I’d resisted Tina De Rosa’s Paper Fish for years, picking it up and then putting it down again because it felt like a closed system. Something about its fragility put me off as well; there was so much New York City noise in my head that the prose almost felt like scraps of lace to me. Finally I committed to it—having finished a manuscript, I was able to be still for a moment—and found it a rare, beautiful work. Melancholy and elegiac, but also intensely disciplined, its words chosen with the precision of a poet.

It strikes me that De Rosa’s prose slows down time. There’s nothing predictable about her language (nor its cadences, even with the stream-of-consciousness comma-spliced sentences). Because it’s so singular, it’s as if the prose is also making a larger point about assumptions people might bring to Italian-American narratives, blasting clichés to hell—by its very form, proving that the people in this story are specific, consequential, and deserving of respect.

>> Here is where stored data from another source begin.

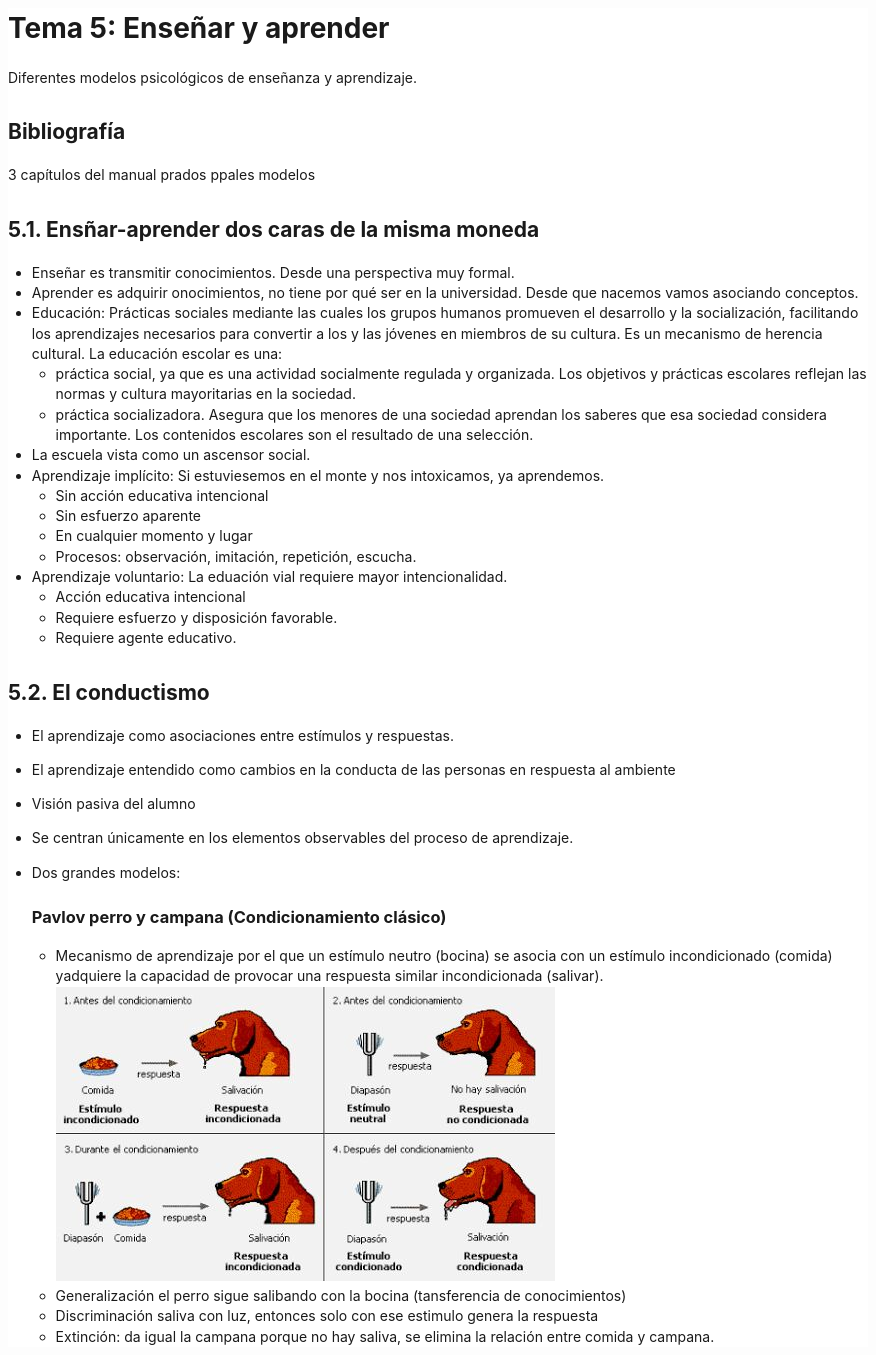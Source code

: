 # Tema 5: Enseñar y aprender
Diferentes modelos psicológicos de enseñanza y aprendizaje.

## Bibliografía
3 capítulos del manual prados ppales modelos

## 5.1. Ensñar-aprender dos caras de la misma moneda
- Enseñar es transmitir conocimientos. Desde una perspectiva muy formal.
- Aprender es adquirir onocimientos, no tiene por qué ser en la universidad. Desde que nacemos vamos asociando conceptos.
- Educación: Prácticas sociales mediante las cuales los grupos humanos promueven el desarrollo y la socialización, facilitando los aprendizajes necesarios para convertir a los y las jóvenes en miembros de su cultura. Es un mecanismo de herencia cultural. La educación escolar es una:
    - práctica social, ya que es una actividad socialmente regulada y organizada. Los objetivos y prácticas escolares reflejan las normas y cultura mayoritarias en la sociedad.
    - práctica socializadora. Asegura que los menores de una sociedad aprendan los saberes que esa sociedad considera importante. Los contenidos escolares son el resultado de una selección. 
- La escuela vista como un ascensor social.
- Aprendizaje implícito: Si estuviesemos en el monte y nos intoxicamos, ya aprendemos.
    - Sin acción educativa intencional
    - Sin esfuerzo aparente
    - En cualquier momento y lugar
    - Procesos: observación, imitación, repetición, escucha.
- Aprendizaje voluntario: La eduación vial requiere mayor intencionalidad. 
    - Acción educativa intencional
    - Requiere esfuerzo y disposición favorable.
    - Requiere agente educativo.

## 5.2. El conductismo
- El aprendizaje como asociaciones entre estímulos y respuestas.
- El aprendizaje entendido como cambios en la conducta de las personas en respuesta al ambiente
- Visión pasiva del alumno
- Se centran únicamente en los elementos observables del proceso de aprendizaje.
- Dos grandes modelos:

    ### Pavlov perro y campana (Condicionamiento clásico)
    - Mecanismo de aprendizaje por el que un estímulo neutro (bocina) se asocia con un estímulo incondicionado (comida) yadquiere la capacidad de provocar una respuesta similar incondicionada (salivar).
    ![perro_paulov](images/perro_paulov.jpg)
    - Generalización el perro sigue salibando con la bocina (tansferencia de conocimientos)
    - Discriminación saliva con luz, entonces solo con ese estimulo genera la respuesta
    - Extinción: da igual la campana porque no hay saliva, se elimina la relación entre comida y campana.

Briefly put, this slender novel is about a young Italian-American girl called Carmolina coming of age in Chicago’s West Side in the 1940s/1950s, but so much of the book is about its mood. It evokes a kind of childhood dream state; the time is fluid, the tenses are fluid, and it washes from present to past to a further and further past, and then washes back again. Throughout, though, there’s an intensity of description, of the smells and textures and tastes—it evokes a lost Chicago of horse carts, straw streetcar seats, vegetable wagons, drafty cold-water flats, the seedman who blows a metal horn to summon the children with their nickels to buy his pistachio nuts. Even when the point of view floats into the heads of other characters, there’s a powerful subjectivity about it, and the dream state of the book seems to be only broken in a scene at the police precinct, where the prose becomes much more conventional—Carmolina has run away from home, and it’s as if the prose marks her absence. For me, there’s also much bittersweet familiarity in the way the grandmother’s speech is rendered (“Her face, she so beautiful”) and in forgotten things from another era, like your grandmother making you a bowl of pastina, or odd bits of folklore, such as how drinking something cold might make your teeth melt. Or “folktales” woven around disabilities that do not rob the disabled of their specificity and worth, but reframe them with a mysterious dignity.

There’s such a beautiful will toward communicating this lost world in the book, and for all its poeticism, very little preciousness. The last pages, which recall a memory of Carmolina with her grandmother Doria at the circus, are tremendously moving. I was sad to see this book end, but it didn’t seem to end so much as recede into my memory.

Paper Fish all but disappeared shortly after it was published by a small press in 1980, and it came back into print again in 1996 through the Feminist Press and, from what I’ve read, because of the personal ministrations of Fred Gardaphé—praise them all. My edition has a rich, authoritative afterward by Edvige Giunta.

Tina De Rosa died in 2007. I wish I’d read this book while she was still alive so that I could have written her a note of appreciation. As it is, it’s a great pleasure to recommend this extraordinary, heartfelt book.

Thursday, April 26, 2018

A Wonderful Night at Book Culture


It was my great joy to read with Lynne Sharon Schwartz, Sigrid Nunez, and Susan Daitch at Book Culture on Tuesday! 

My thanks to all of the great folks who came out to be there—and to Cody Madsen and Adam Fales at Book Culture for helping organize such a wonderful night.